For the last few years a group of volunteers has met weekly to develop and tend to the garden at Armley Mills. The volunteers’ hard work has transformed the garden from a patch of green grass to a space with borders packed full of colourful plants of numerous different varieties.
The garden is also an amazing resource full of plants that can be used to dye fabric.
Over the last two summers the volunteers have begun to experiment with the dye plants. Fabric has been successfully dyed blue using leaves from the woad plant; orangey red using the root from the madder plant; and yellow using solidago flowers (commonly known as goldenrod). A variety of other colours has also been achieved using plants which are not traditionally referred to as dye plants.
There is a lot of excellent information on natural dye plants both online and in books in Leeds libraries. The volunteers at Armley Mills Colour garden have repeatedly referred to these sources to inform their experiments and it is not the intention to replicate that information here.
What makes the dyeing at Armley Mills different is that the group is primarily a garden group, so the dyeing has to fit around the gardening. This affects the dye process in a number of ways:
The aim of the dyeing is to experiment with the colours that the garden can produce. We are not aiming to be master dyers, and the limited time and outdoor working environment means that we cut corners and miss out processes that other dyers might consider vital to the practice of their art.

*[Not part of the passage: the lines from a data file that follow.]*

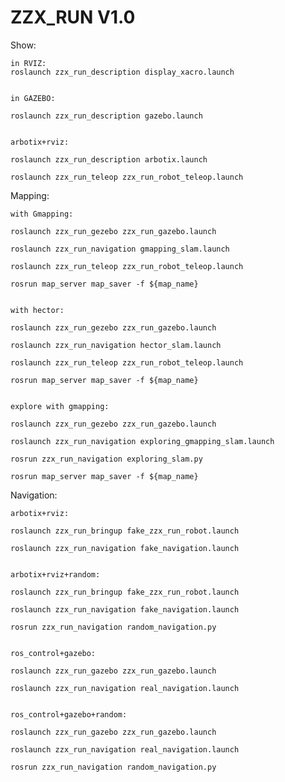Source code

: # ZZX_RUN V1.0

Show:

	in RVIZ:
  	roslaunch zzx_run_description display_xacro.launch
  
  
  	in GAZEBO:
  
  	roslaunch zzx_run_description gazebo.launch
  
  
  	arbotix+rviz:
  
  	roslaunch zzx_run_description arbotix.launch
  
  	roslaunch zzx_run_teleop zzx_run_robot_teleop.launch
  
  
Mapping:

	with Gmapping:
  
  	roslaunch zzx_run_gezebo zzx_run_gazebo.launch
  
  	roslaunch zzx_run_navigation gmapping_slam.launch
  
  	roslaunch zzx_run_teleop zzx_run_robot_teleop.launch
  
  	rosrun map_server map_saver -f ${map_name}
  
  
  	with hector:
  
  	roslaunch zzx_run_gezebo zzx_run_gazebo.launch
  
  	roslaunch zzx_run_navigation hector_slam.launch
  
  	roslaunch zzx_run_teleop zzx_run_robot_teleop.launch
  
  	rosrun map_server map_saver -f ${map_name}
  
  
  	explore with gmapping:
  
  	roslaunch zzx_run_gezebo zzx_run_gazebo.launch
  
  	roslaunch zzx_run_navigation exploring_gmapping_slam.launch
  
  	rosrun zzx_run_navigation exploring_slam.py
  
  	rosrun map_server map_saver -f ${map_name}
  
  
Navigation:

  	arbotix+rviz:
  
  	roslaunch zzx_run_bringup fake_zzx_run_robot.launch
  
  	roslaunch zzx_run_navigation fake_navigation.launch
  

  	arbotix+rviz+random:
  
  	roslaunch zzx_run_bringup fake_zzx_run_robot.launch
  
  	roslaunch zzx_run_navigation fake_navigation.launch
  
  	rosrun zzx_run_navigation random_navigation.py
  
  
  	ros_control+gazebo:
  
  	roslaunch zzx_run_gazebo zzx_run_gazebo.launch
  
  	roslaunch zzx_run_navigation real_navigation.launch
  
  
  	ros_control+gazebo+random:
  
  	roslaunch zzx_run_gazebo zzx_run_gazebo.launch
  
  	roslaunch zzx_run_navigation real_navigation.launch
  
  	rosrun zzx_run_navigation random_navigation.py
  
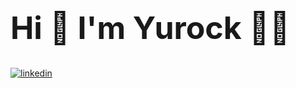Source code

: <p align = "center">
<h1 style= "font-size: 50px;"> Hi 👋 I'm Yurock 👨‍💻 </h1>
</p>

  
  
  
  
  <a href="https://www.linkedin.com/in/yurock-heo-8599a3179/">
  <img src ="https://img.shields.io/badge/LinkedIn-0077B5?style=for-the-badge&logo=linkedin&logoColor=white" alt="linkedin">
</a>
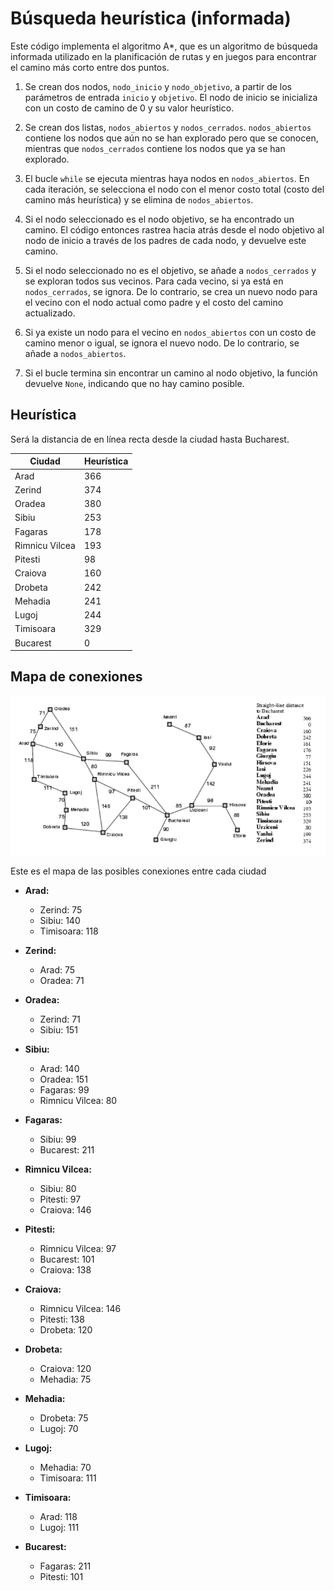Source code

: # Búsqueda heurística (informada)

Este código implementa el algoritmo A*, que es un algoritmo de búsqueda informada utilizado en la planificación de rutas y en juegos para encontrar el camino más corto entre dos puntos.

1. Se crean dos nodos, `nodo_inicio` y `nodo_objetivo`, a partir de los parámetros de entrada `inicio` y `objetivo`. El nodo de inicio se inicializa con un costo de camino de 0 y su valor heurístico.

2. Se crean dos listas, `nodos_abiertos` y `nodos_cerrados`. `nodos_abiertos` contiene los nodos que aún no se han explorado pero que se conocen, mientras que `nodos_cerrados` contiene los nodos que ya se han explorado.

3. El bucle `while` se ejecuta mientras haya nodos en `nodos_abiertos`. En cada iteración, se selecciona el nodo con el menor costo total (costo del camino más heurística) y se elimina de `nodos_abiertos`.

4. Si el nodo seleccionado es el nodo objetivo, se ha encontrado un camino. El código entonces rastrea hacia atrás desde el nodo objetivo al nodo de inicio a través de los padres de cada nodo, y devuelve este camino.

5. Si el nodo seleccionado no es el objetivo, se añade a `nodos_cerrados` y se exploran todos sus vecinos. Para cada vecino, si ya está en `nodos_cerrados`, se ignora. De lo contrario, se crea un nuevo nodo para el vecino con el nodo actual como padre y el costo del camino actualizado.

6. Si ya existe un nodo para el vecino en `nodos_abiertos` con un costo de camino menor o igual, se ignora el nuevo nodo. De lo contrario, se añade a `nodos_abiertos`.

7. Si el bucle termina sin encontrar un camino al nodo objetivo, la función devuelve `None`, indicando que no hay camino posible.


## Heurística

Será la distancia de en línea recta desde la ciudad hasta Bucharest.

| Ciudad           | Heurística |
|------------------|------------|
| Arad             | 366        |
| Zerind           | 374        |
| Oradea           | 380        |
| Sibiu            | 253        |
| Fagaras          | 178        |
| Rimnicu Vilcea   | 193        |
| Pitesti          | 98         |
| Craiova          | 160        |
| Drobeta          | 242        |
| Mehadia          | 241        |
| Lugoj            | 244        |
| Timisoara        | 329        |
| Bucarest         | 0          |

## Mapa de conexiones

![Mapa de conexiones](img/mapa.png)

Este es el mapa de las posibles conexiones entre cada ciudad 

- **Arad:**
  - Zerind: 75
  - Sibiu: 140
  - Timisoara: 118

- **Zerind:**
  - Arad: 75
  - Oradea: 71

- **Oradea:**
  - Zerind: 71
  - Sibiu: 151

- **Sibiu:**
  - Arad: 140
  - Oradea: 151
  - Fagaras: 99
  - Rimnicu Vilcea: 80

- **Fagaras:**
  - Sibiu: 99
  - Bucarest: 211

- **Rimnicu Vilcea:**
  - Sibiu: 80
  - Pitesti: 97
  - Craiova: 146

- **Pitesti:**
  - Rimnicu Vilcea: 97
  - Bucarest: 101
  - Craiova: 138

- **Craiova:**
  - Rimnicu Vilcea: 146
  - Pitesti: 138
  - Drobeta: 120

- **Drobeta:**
  - Craiova: 120
  - Mehadia: 75

- **Mehadia:**
  - Drobeta: 75
  - Lugoj: 70

- **Lugoj:**
  - Mehadia: 70
  - Timisoara: 111

- **Timisoara:**
  - Arad: 118
  - Lugoj: 111

- **Bucarest:**
  - Fagaras: 211
  - Pitesti: 101
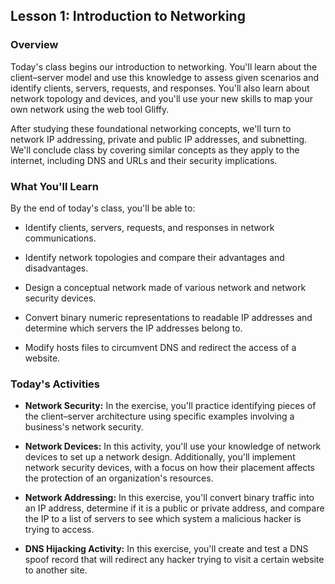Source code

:## Lesson 1: Introduction to Networking 
 
### Overview

Today's class begins our introduction to networking. You'll learn about the client&ndash;server model and use this knowledge to assess given scenarios and identify clients, servers, requests, and responses. You'll also learn about network topology and devices, and you'll use your new skills to map your own network using the web tool Gliffy.

After studying these foundational networking concepts, we'll turn to network IP addressing, private and public IP addresses, and subnetting. We'll conclude class by covering similar concepts as they apply to the internet, including DNS and URLs and their security implications.
 
### What You'll Learn
 
By the end of today's class, you'll be able to:
 
- Identify clients, servers, requests, and responses in network communications.

- Identify network topologies and compare their advantages and disadvantages.

- Design a conceptual network made of various network and network security devices.

- Convert binary numeric representations to readable IP addresses and determine which servers the IP addresses belong to.

- Modify hosts files to circumvent DNS and redirect the access of a website.

### Today's Activities

* **Network Security:** In the exercise, you'll practice identifying pieces of the client&ndash;server architecture using specific examples involving a business's network security.

* **Network Devices:** In this activity, you'll use your knowledge of network devices to set up a network design. Additionally, you'll implement network security devices, with a focus on how their placement affects the protection of an organization's resources.

* **Network Addressing:** In this exercise, you'll convert binary traffic into an IP address, determine if it is a public or private address, and compare the IP to a list of servers to see which system a malicious hacker is trying to access.

* **DNS Hijacking Activity:** In this exercise, you'll create and test a DNS spoof record that will redirect any hacker trying to visit a certain website to another site.

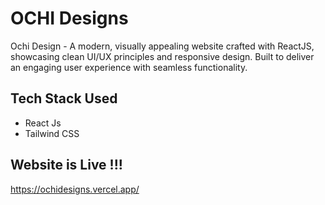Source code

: # OCHI Designs
Ochi Design - A modern, visually appealing website crafted with ReactJS, showcasing clean UI/UX principles and responsive design. Built to deliver an engaging user experience with seamless functionality.

## Tech Stack Used 
- React Js
- Tailwind CSS

## Website is Live !!!
https://ochidesigns.vercel.app/
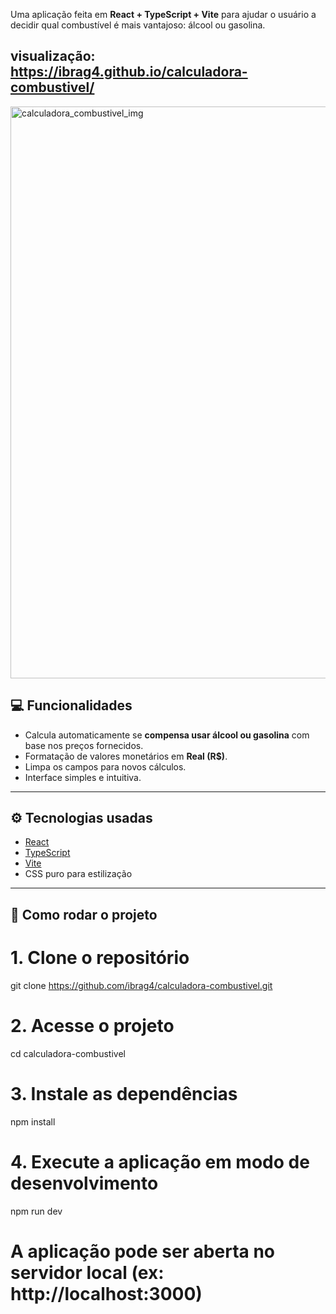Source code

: Uma aplicação feita em **React + TypeScript + Vite** para ajudar o usuário a decidir qual combustível é mais vantajoso: álcool ou gasolina.

visualização: https://ibrag4.github.io/calculadora-combustivel/
---
<img width="1919" height="915" alt="calculadora_combustivel_img" src="https://github.com/user-attachments/assets/ed933c4e-4902-42ad-b829-5a2a1ad2f822" />


## 💻 Funcionalidades

- Calcula automaticamente se **compensa usar álcool ou gasolina** com base nos preços fornecidos.
- Formatação de valores monetários em **Real (R$)**.
- Limpa os campos para novos cálculos.
- Interface simples e intuitiva.

---

## ⚙️ Tecnologias usadas

- [React](https://reactjs.org/)
- [TypeScript](https://www.typescriptlang.org/)
- [Vite](https://vitejs.dev/)
- CSS puro para estilização

---

## 🚀 Como rodar o projeto

# 1. Clone o repositório
git clone https://github.com/ibrag4/calculadora-combustivel.git

# 2. Acesse o projeto
cd calculadora-combustivel

# 3. Instale as dependências
npm install

# 4. Execute a aplicação em modo de desenvolvimento
npm run dev

# A aplicação pode ser aberta no servidor local (ex: http://localhost:3000)


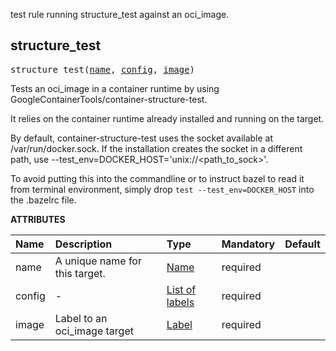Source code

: <!-- Generated with Stardoc: http://skydoc.bazel.build -->

test rule running structure_test against an oci_image.

<a id="#structure_test"></a>

## structure_test

<pre>
structure_test(<a href="#structure_test-name">name</a>, <a href="#structure_test-config">config</a>, <a href="#structure_test-image">image</a>)
</pre>

Tests an oci_image in a container runtime by using GoogleContainerTools/container-structure-test.

It relies on the container runtime already installed and running on the target. 

By default, container-structure-test uses the socket available at /var/run/docker.sock. If the installation
creates the socket in a different path, use --test_env=DOCKER_HOST='unix://<path_to_sock>'.

To avoid putting this into the commandline or to instruct bazel to read it from terminal environment, 
simply drop `test --test_env=DOCKER_HOST` into the .bazelrc file.


**ATTRIBUTES**


| Name  | Description | Type | Mandatory | Default |
| :------------- | :------------- | :------------- | :------------- | :------------- |
| <a id="structure_test-name"></a>name |  A unique name for this target.   | <a href="https://bazel.build/docs/build-ref.html#name">Name</a> | required |  |
| <a id="structure_test-config"></a>config |  -   | <a href="https://bazel.build/docs/build-ref.html#labels">List of labels</a> | required |  |
| <a id="structure_test-image"></a>image |  Label to an oci_image target   | <a href="https://bazel.build/docs/build-ref.html#labels">Label</a> | required |  |



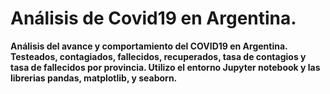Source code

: # Análisis de Covid19 en Argentina.
**Análisis del avance y comportamiento del COVID19 en Argentina. Testeados, contagiados, fallecidos, recuperados, tasa de contagios y tasa de fallecidos por provincia. Utilizo  el entorno Jupyter notebook y las librerias pandas, matplotlib, y seaborn.**

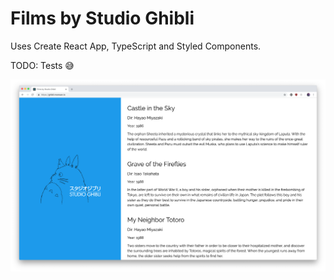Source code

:# Films by Studio Ghibli

Uses Create React App, TypeScript and Styled Components.

TODO: Tests 😅

![screenshot](https://raw.githubusercontent.com/jamesmcewan/ghibli/master/screenshot.png)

Technically we could be said to be staining the fibres rather than dyeing them on some occasions. We also don’t have the time/equipment to raise the temperature of the dye bath slowly. The ‘shock’ of the temperature change does mean that our wool fibres might `felt’ a bit. However our focus has always been experimenting with the array of colours the garden can produce, and our less than perfect methods have not stopped us producing a vibrantly coloured weaving project.